→ **Task to carry out**: All of the entries below are to be copied without any alteration.

→ **Data supplied**:
※
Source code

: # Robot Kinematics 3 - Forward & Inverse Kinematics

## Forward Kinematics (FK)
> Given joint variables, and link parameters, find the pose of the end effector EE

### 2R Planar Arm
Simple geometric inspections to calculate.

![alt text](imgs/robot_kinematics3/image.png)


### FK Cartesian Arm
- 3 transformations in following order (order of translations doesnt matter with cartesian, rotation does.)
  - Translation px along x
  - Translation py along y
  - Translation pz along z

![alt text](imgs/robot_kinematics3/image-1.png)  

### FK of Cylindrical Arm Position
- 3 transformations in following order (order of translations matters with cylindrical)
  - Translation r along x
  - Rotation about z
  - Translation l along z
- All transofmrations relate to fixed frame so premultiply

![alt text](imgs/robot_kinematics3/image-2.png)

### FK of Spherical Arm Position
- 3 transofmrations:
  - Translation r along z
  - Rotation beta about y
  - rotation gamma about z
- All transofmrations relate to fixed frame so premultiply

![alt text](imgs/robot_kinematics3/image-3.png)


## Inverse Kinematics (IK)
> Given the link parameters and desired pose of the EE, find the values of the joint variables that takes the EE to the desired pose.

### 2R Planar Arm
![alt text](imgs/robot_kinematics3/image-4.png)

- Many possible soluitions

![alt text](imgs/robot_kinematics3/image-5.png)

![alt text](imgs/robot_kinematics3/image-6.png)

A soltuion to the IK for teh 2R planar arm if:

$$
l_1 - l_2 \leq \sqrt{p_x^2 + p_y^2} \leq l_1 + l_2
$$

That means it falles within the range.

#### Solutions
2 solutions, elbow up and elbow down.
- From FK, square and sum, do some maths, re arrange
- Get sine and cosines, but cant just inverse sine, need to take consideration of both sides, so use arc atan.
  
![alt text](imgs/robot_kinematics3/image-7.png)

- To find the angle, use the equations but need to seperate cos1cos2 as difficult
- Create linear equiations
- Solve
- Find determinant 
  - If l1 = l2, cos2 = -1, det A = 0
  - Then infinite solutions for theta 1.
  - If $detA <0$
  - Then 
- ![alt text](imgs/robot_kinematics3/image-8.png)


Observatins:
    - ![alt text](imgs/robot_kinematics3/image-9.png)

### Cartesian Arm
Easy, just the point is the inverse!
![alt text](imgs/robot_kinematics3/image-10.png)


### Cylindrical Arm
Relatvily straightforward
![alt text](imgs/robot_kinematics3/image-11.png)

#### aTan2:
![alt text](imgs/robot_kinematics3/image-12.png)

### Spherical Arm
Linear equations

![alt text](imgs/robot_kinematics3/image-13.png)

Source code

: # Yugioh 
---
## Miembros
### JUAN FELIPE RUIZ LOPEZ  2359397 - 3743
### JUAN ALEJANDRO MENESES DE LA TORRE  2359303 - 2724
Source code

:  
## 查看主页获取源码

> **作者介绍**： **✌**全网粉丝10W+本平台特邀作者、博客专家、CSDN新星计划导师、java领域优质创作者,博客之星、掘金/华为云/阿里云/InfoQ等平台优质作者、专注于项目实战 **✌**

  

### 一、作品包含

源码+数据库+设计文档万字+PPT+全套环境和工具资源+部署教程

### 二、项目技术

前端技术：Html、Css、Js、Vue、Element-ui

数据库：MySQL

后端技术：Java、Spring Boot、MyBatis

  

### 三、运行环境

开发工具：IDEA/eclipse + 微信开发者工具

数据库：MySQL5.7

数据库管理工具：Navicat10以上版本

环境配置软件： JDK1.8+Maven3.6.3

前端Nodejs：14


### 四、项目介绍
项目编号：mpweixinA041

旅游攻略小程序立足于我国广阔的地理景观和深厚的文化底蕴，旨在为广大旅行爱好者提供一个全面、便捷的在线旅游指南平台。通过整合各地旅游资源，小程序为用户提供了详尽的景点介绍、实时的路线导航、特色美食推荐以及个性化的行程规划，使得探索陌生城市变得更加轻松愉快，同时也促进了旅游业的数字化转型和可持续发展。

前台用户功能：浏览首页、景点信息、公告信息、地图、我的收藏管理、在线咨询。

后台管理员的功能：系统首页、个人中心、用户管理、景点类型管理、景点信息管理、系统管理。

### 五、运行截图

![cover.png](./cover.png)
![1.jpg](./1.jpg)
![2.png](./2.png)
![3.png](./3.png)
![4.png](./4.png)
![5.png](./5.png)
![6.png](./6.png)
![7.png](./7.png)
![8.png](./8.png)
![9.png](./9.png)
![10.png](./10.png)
※
→ **Answer section**:
Source code

: # Robot Kinematics 3 - Forward & Inverse Kinematics

## Forward Kinematics (FK)
> Given joint variables, and link parameters, find the pose of the end effector EE

### 2R Planar Arm
Simple geometric inspections to calculate.

![alt text](imgs/robot_kinematics3/image.png)


### FK Cartesian Arm
- 3 transformations in following order (order of translations doesnt matter with cartesian, rotation does.)
  - Translation px along x
  - Translation py along y
  - Translation pz along z

![alt text](imgs/robot_kinematics3/image-1.png)  

### FK of Cylindrical Arm Position
- 3 transformations in following order (order of translations matters with cylindrical)
  - Translation r along x
  - Rotation about z
  - Translation l along z
- All transofmrations relate to fixed frame so premultiply

![alt text](imgs/robot_kinematics3/image-2.png)

### FK of Spherical Arm Position
- 3 transofmrations:
  - Translation r along z
  - Rotation beta about y
  - rotation gamma about z
- All transofmrations relate to fixed frame so premultiply

![alt text](imgs/robot_kinematics3/image-3.png)


## Inverse Kinematics (IK)
> Given the link parameters and desired pose of the EE, find the values of the joint variables that takes the EE to the desired pose.

### 2R Planar Arm
![alt text](imgs/robot_kinematics3/image-4.png)

- Many possible soluitions

![alt text](imgs/robot_kinematics3/image-5.png)

![alt text](imgs/robot_kinematics3/image-6.png)

A soltuion to the IK for teh 2R planar arm if:

$$
l_1 - l_2 \leq \sqrt{p_x^2 + p_y^2} \leq l_1 + l_2
$$

That means it falles within the range.

#### Solutions
2 solutions, elbow up and elbow down.
- From FK, square and sum, do some maths, re arrange
- Get sine and cosines, but cant just inverse sine, need to take consideration of both sides, so use arc atan.
  
![alt text](imgs/robot_kinematics3/image-7.png)

- To find the angle, use the equations but need to seperate cos1cos2 as difficult
- Create linear equiations
- Solve
- Find determinant 
  - If l1 = l2, cos2 = -1, det A = 0
  - Then infinite solutions for theta 1.
  - If $detA <0$
  - Then 
- ![alt text](imgs/robot_kinematics3/image-8.png)


Observatins:
    - ![alt text](imgs/robot_kinematics3/image-9.png)

### Cartesian Arm
Easy, just the point is the inverse!
![alt text](imgs/robot_kinematics3/image-10.png)


### Cylindrical Arm
Relatvily straightforward
![alt text](imgs/robot_kinematics3/image-11.png)

#### aTan2:
![alt text](imgs/robot_kinematics3/image-12.png)

### Spherical Arm
Linear equations

![alt text](imgs/robot_kinematics3/image-13.png)

Source code

: # Yugioh 
---
## Miembros
### JUAN FELIPE RUIZ LOPEZ  2359397 - 3743
### JUAN ALEJANDRO MENESES DE LA TORRE  2359303 - 2724
Source code

:  
## 查看主页获取源码

> **作者介绍**： **✌**全网粉丝10W+本平台特邀作者、博客专家、CSDN新星计划导师、java领域优质创作者,博客之星、掘金/华为云/阿里云/InfoQ等平台优质作者、专注于项目实战 **✌**

  

### 一、作品包含

源码+数据库+设计文档万字+PPT+全套环境和工具资源+部署教程

### 二、项目技术

前端技术：Html、Css、Js、Vue、Element-ui

数据库：MySQL

后端技术：Java、Spring Boot、MyBatis

  

### 三、运行环境

开发工具：IDEA/eclipse + 微信开发者工具

数据库：MySQL5.7

数据库管理工具：Navicat10以上版本

环境配置软件： JDK1.8+Maven3.6.3

前端Nodejs：14


### 四、项目介绍
项目编号：mpweixinA041

旅游攻略小程序立足于我国广阔的地理景观和深厚的文化底蕴，旨在为广大旅行爱好者提供一个全面、便捷的在线旅游指南平台。通过整合各地旅游资源，小程序为用户提供了详尽的景点介绍、实时的路线导航、特色美食推荐以及个性化的行程规划，使得探索陌生城市变得更加轻松愉快，同时也促进了旅游业的数字化转型和可持续发展。

前台用户功能：浏览首页、景点信息、公告信息、地图、我的收藏管理、在线咨询。

后台管理员的功能：系统首页、个人中心、用户管理、景点类型管理、景点信息管理、系统管理。

### 五、运行截图

![cover.png](./cover.png)
![1.jpg](./1.jpg)
![2.png](./2.png)
![3.png](./3.png)
![4.png](./4.png)
![5.png](./5.png)
![6.png](./6.png)
![7.png](./7.png)
![8.png](./8.png)
![9.png](./9.png)
![10.png](./10.png)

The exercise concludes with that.